Más de 1.700 muertos y 50.000 desaparecidos elevan la alarma humanitaria en Venezuela
La cifra de muertos supera los 1 700 y unas 50 000 personas siguen desaparecidas tras los terremotos que devastaron Venezuela.
La cifra de víctimas por los devastadores terremotos que golpearon Venezuela continúa en aumento. De acuerdo con reportes oficiales y estimaciones de organismos internacionales, el saldo supera ya los 1.700 fallecidos, mientras que alrededor de 50 000 personas permanecen desaparecidas, una situación que mantiene activas las labores de búsqueda y rescate en las zonas más afectadas.
La Organización de las Naciones Unidas (ONU) advirtió que el número real de muertos podría ser considerablemente más alto. Gianluca Rampolla del Tindaro, coordinador residente de la ONU en Venezuela, señaló que las autoridades y organismos de ayuda acordaron la adquisición de 10 000 bolsas para cadáveres, una medida que refleja la magnitud de la emergencia y la posibilidad de que el balance continúe creciendo.

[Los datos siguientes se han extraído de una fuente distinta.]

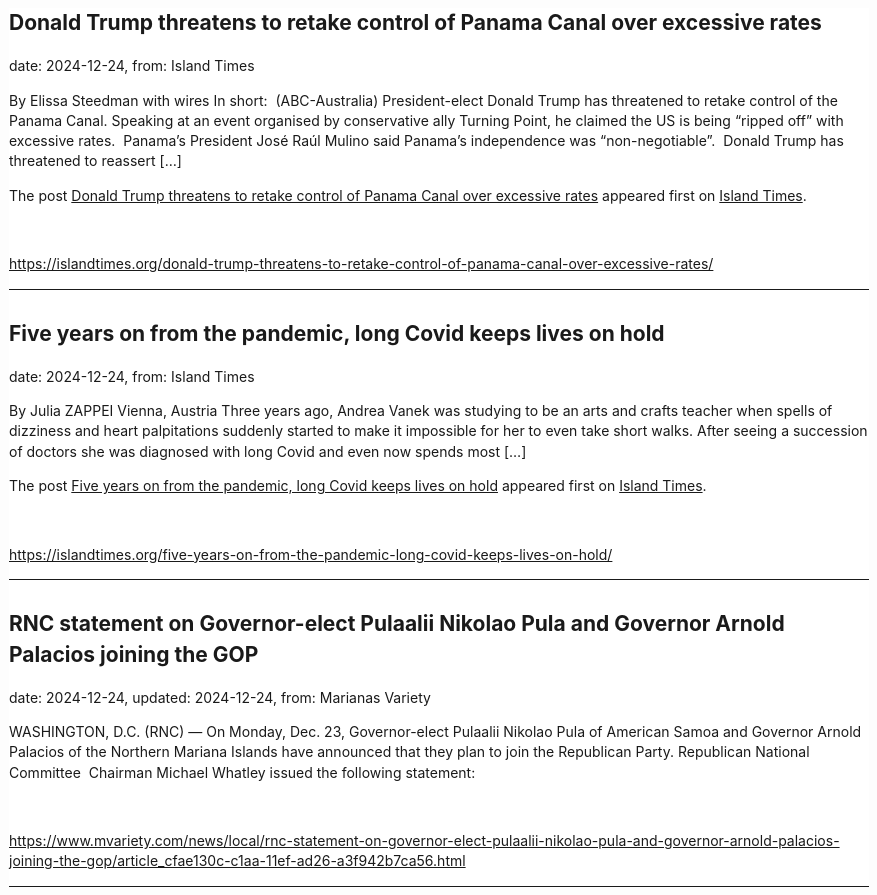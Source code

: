 ## Donald Trump threatens to retake control of Panama Canal over excessive rates

date: 2024-12-24, from: Island Times

<p>By Elissa Steedman with wires In short:&#160; (ABC-Australia) President-elect Donald Trump has threatened to retake control of the Panama Canal. Speaking at an event organised by conservative ally Turning Point, he claimed the US is being &#8220;ripped off&#8221; with excessive rates.&#160; Panama&#8217;s President José Raúl Mulino said Panama&#8217;s independence was &#8220;non-negotiable&#8221;.&#160; Donald Trump has threatened to reassert [&#8230;]</p>
<p>The post <a href="https://islandtimes.org/donald-trump-threatens-to-retake-control-of-panama-canal-over-excessive-rates/">Donald Trump threatens to retake control of Panama Canal over excessive rates</a> appeared first on <a href="https://islandtimes.org">Island Times</a>.</p>
 

<br> 

<https://islandtimes.org/donald-trump-threatens-to-retake-control-of-panama-canal-over-excessive-rates/>

---

## Five years on from the pandemic, long Covid keeps lives on hold

date: 2024-12-24, from: Island Times

<p>By Julia ZAPPEI Vienna, Austria Three years ago, Andrea Vanek was studying to be an arts and crafts teacher when spells of dizziness and heart palpitations suddenly started to make it impossible for her to even take short walks. After seeing a succession of doctors she was diagnosed with long Covid and even now spends most [&#8230;]</p>
<p>The post <a href="https://islandtimes.org/five-years-on-from-the-pandemic-long-covid-keeps-lives-on-hold/">Five years on from the pandemic, long Covid keeps lives on hold</a> appeared first on <a href="https://islandtimes.org">Island Times</a>.</p>
 

<br> 

<https://islandtimes.org/five-years-on-from-the-pandemic-long-covid-keeps-lives-on-hold/>

---

## RNC statement on Governor-elect Pulaalii Nikolao Pula and Governor Arnold Palacios joining the GOP

date: 2024-12-24, updated: 2024-12-24, from: Marianas Variety

WASHINGTON, D.C. (RNC) — On Monday, Dec. 23, Governor-elect Pulaalii Nikolao Pula of American Samoa and Governor Arnold Palacios of the Northern Mariana Islands have announced that they plan to join the Republican Party. Republican National Committee  Chairman Michael Whatley issued the following statement: 

<br> 

<https://www.mvariety.com/news/local/rnc-statement-on-governor-elect-pulaalii-nikolao-pula-and-governor-arnold-palacios-joining-the-gop/article_cfae130c-c1aa-11ef-ad26-a3f942b7ca56.html>

---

Miles siguen sin ser localizados
El coordinador de ayuda de emergencia de la ONU, Tom Fletcher, estimó que unas 50 000 personas desaparecidas aún no han sido ubicadas tras los sismos. La cifra mantiene la incertidumbre entre miles de familias que siguen revisando listas de sobrevivientes y esperando noticias en centros de atención y refugios temporales.
Las tareas de rescate continúan pese al paso de los días. Equipos nacionales e internacionales trabajan entre estructuras colapsadas utilizando perros especializados, drones y dispositivos de detección de sonido para intentar encontrar sobrevivientes. Incluso seis días después de la tragedia se registró el rescate con vida de un menor atrapado bajo los escombros en Caracas.
La emergencia también ha puesto bajo presión a los servicios forenses y hospitalarios. En La Guaira, una de las regiones más golpeadas por el desastre, áreas del puerto fueron acondicionadas como morgues temporales ante la saturación de los depósitos de cadáveres en hospitales y centros de salud. Mientras tanto, miles de damnificados permanecen en campamentos improvisados tras perder sus viviendas. Espacios como el campo de golf de Caraballeda fueron transformados en refugios de emergencia y puntos logísticos para la recepción de ayuda humanitaria nacional e internacional.
La situación sanitaria también genera preocupación. La Organización Mundial de la Salud (OMS) alertó sobre el riesgo de brotes de enfermedades debido a las interrupciones en los servicios médicos, el acceso limitado al agua potable y las condiciones de hacinamiento en algunos albergues. Las autoridades mantienen la búsqueda de desaparecidos en medio de cientos de réplicas que siguen sacudiendo distintas regiones del país. Con miles de personas aún sin localizar, la tragedia se perfila como una de las mayores catástrofes humanitarias registradas en Venezuela en las últimas décadas.